大阪桐蔭センバツ連覇! 史上3校目の偉業
90回の節目の大会にふさわしく、春夏優勝3回、甲子園通算61勝の智弁和歌山と、優勝6回で通算56勝の大阪桐蔭という豪華な顔合わせとなった決勝は、昨春の近畿大会、夏の甲子園、秋の近畿大会と3回続けて公式戦で当たっている(大阪桐蔭の3連勝)両校の意地のぶつかり合いでもあった。
「大阪桐蔭に勝ちたい」一心で決勝へ
智弁和歌山の高嶋仁監督(71)は決戦前、「組み合わせが決まった段階で大阪桐蔭と当たるとすれば決勝までない。『そこまで負けるな』と言ったけど、よくここまで来た」としみじみ話した。選手たちも異口同音に「大阪桐蔭に勝ちたい。優勝するより勝ちたい」と話す選手もいたほどだ。それくらい、「打倒 大阪桐蔭」に懸ける思いは強かった。春の近畿大会はともかく、夏の甲子園は現チームのエース平田龍輝(3年)が、先輩投手を救援し、暴投で決勝点を与えて1点差で敗れている。秋の近畿大会は決勝で当たって、桐蔭の根尾昂(3年)の本塁打による1-0という僅差で惜敗していた。
智弁先発の池田が好投
試合は意外な立ち上がりとなった。
智弁先発の池田陽佑(2年)は前日の東海大相模(神奈川)との準決勝で初回、ワンアウトすら取れずに降板していた。しかしこの日は別人のような投球。丹念に低目をついて桐蔭打線に好機を与えず、五分五分の序盤戦を演出した。そして先に好機を迎えたのは智弁。相手失策などから4回表、無死満塁とするが、桐蔭先発の根尾も簡単には崩れない。投ゴロ併殺で2死となったところで、8番・東妻純平(2年)が根尾の決め球のスライダーをとらえ、三遊間を突破して2点を奪った。球場内がざわつき始める。一方の桐蔭も簡単には引き下がらない。すかさずその裏、無死満塁から、併殺を焦った智弁守備陣の乱れなどに乗じ、すぐに追いついた。手の内を知り尽くしている両雄が、一歩も譲らぬ展開。決勝にふさわしい熱戦だ。
「終盤に強いチームに」西谷監督
池田はよく投げたが、7回の先頭打者に四球を与えたところで、高嶋監督はエースの平田をマウンドに送った。「終盤、7回以降に強いチームになろう」を合言葉にしているという西谷浩一監督(48)がここで仕掛ける。犠打で二進させて1番の宮崎仁斗(3年)が打席に入ると二塁走者を動かした。宮崎はしぶとく遊撃手の頭上へライナーを放ち、あっという間に勝ち越し点を奪った。投手の代わり端、同点の終盤でも慎重にはならず、積極的に仕掛けるのは今大会の桐蔭の特徴だ。前日の三重戦では、9回1点ビハインドの場面でも仕掛けていた。「ウチも苦しかったが相手も苦しい場面。仕掛けたら守りのミスも出る。普段から一番やっている練習」と指揮官はどんどん選手を動かした。
根尾は早くも夏へ思い
これで楽になった桐蔭は、8回に中軸が連打を浴びせて決定的な2点を追加し、3点差で根尾が完投を懸けて最終回のマウンドに上がった。

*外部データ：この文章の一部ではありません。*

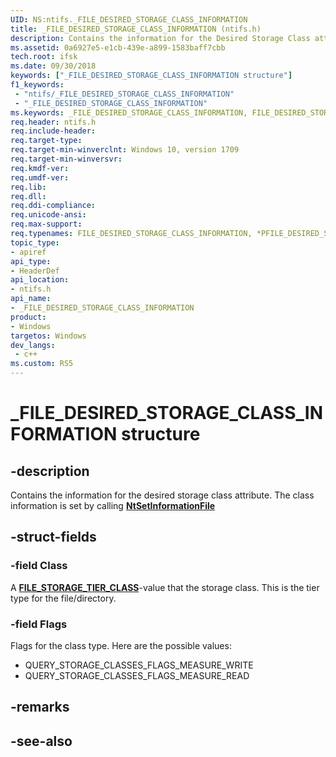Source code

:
 ```yaml
---
UID: NS:ntifs._FILE_DESIRED_STORAGE_CLASS_INFORMATION
title: _FILE_DESIRED_STORAGE_CLASS_INFORMATION (ntifs.h)
description: Contains the information for the Desired Storage Class attribute.
ms.assetid: 0a6927e5-e1cb-439e-a899-1583baff7cbb
tech.root: ifsk
ms.date: 09/30/2018
keywords: ["_FILE_DESIRED_STORAGE_CLASS_INFORMATION structure"]
f1_keywords:
 - "ntifs/_FILE_DESIRED_STORAGE_CLASS_INFORMATION"
 - "_FILE_DESIRED_STORAGE_CLASS_INFORMATION"
ms.keywords: _FILE_DESIRED_STORAGE_CLASS_INFORMATION, FILE_DESIRED_STORAGE_CLASS_INFORMATION, *PFILE_DESIRED_STORAGE_CLASS_INFORMATION, 
req.header: ntifs.h
req.include-header:
req.target-type:
req.target-min-winverclnt: Windows 10, version 1709
req.target-min-winversvr:
req.kmdf-ver:
req.umdf-ver:
req.lib:
req.dll:
req.ddi-compliance:
req.unicode-ansi:
req.max-support:
req.typenames: FILE_DESIRED_STORAGE_CLASS_INFORMATION, *PFILE_DESIRED_STORAGE_CLASS_INFORMATION
topic_type: 
- apiref
api_type: 
- HeaderDef
api_location: 
- ntifs.h
api_name: 
- _FILE_DESIRED_STORAGE_CLASS_INFORMATION
product:
- Windows
targetos: Windows
dev_langs:
 - c++
ms.custom: RS5
---
```


# _FILE_DESIRED_STORAGE_CLASS_INFORMATION structure

## -description
Contains the information for the desired storage class attribute. The class information is set by calling [**NtSetInformationFile**](nf-ntifs-ntsetinformationfile.md)

## -struct-fields

### -field Class
A [**FILE_STORAGE_TIER_CLASS**](ne-ntifs-_file_storage_tier_class.md)-value that the storage class. This is the tier type for the file/directory.
 
### -field Flags
Flags for the class type. Here are the possible values:

- QUERY_STORAGE_CLASSES_FLAGS_MEASURE_WRITE
- QUERY_STORAGE_CLASSES_FLAGS_MEASURE_READ

## -remarks

## -see-also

「初回から飛ばす。最後のマウンドにいられるかどうかはあとづけ」と話していたが、救援を仰ぐこともなく140球を投げ切った。優勝の瞬間を2年連続、マウンドで迎えたのは根尾が史上初めて。それでもクレバーな根尾は、「素晴らしいところで投げさせてもらい、貴重な経験ができた。(優勝の)マウンドでしか経験できないことを、今後の試合に生かしていきたい」と早くも夏の甲子園へ思いを馳せる。「去年は先輩に優勝させてもらった。開会式で優勝盃を返したとき、また手にしたいと強く思った」という。場内一周の列で、根尾はその重みを実感したに違いない(=タイトル写真 前から二人目が根尾)。
夏への戦いは始まっている
夏の100回大会は史上最多の56校出場が確定し、センバツとは比べものにならないくらい厳しい戦いが待っている。2代表の大阪でも、最大のライバル履正社と同じブロックになり、予選からまったく息が抜けない。智弁和歌山の高嶋監督は、「選手たちには、夏が終わってから『よくやった』と言う」と、悔しさをにじませた。大阪桐蔭が重圧に打ち勝って、再び春の頂点に立てたのも、昨夏の悪夢の敗戦があったからだ。勝ち続けることの難しさは大阪桐蔭が一番よく知っている。長い夏への戦いはもう始まっている。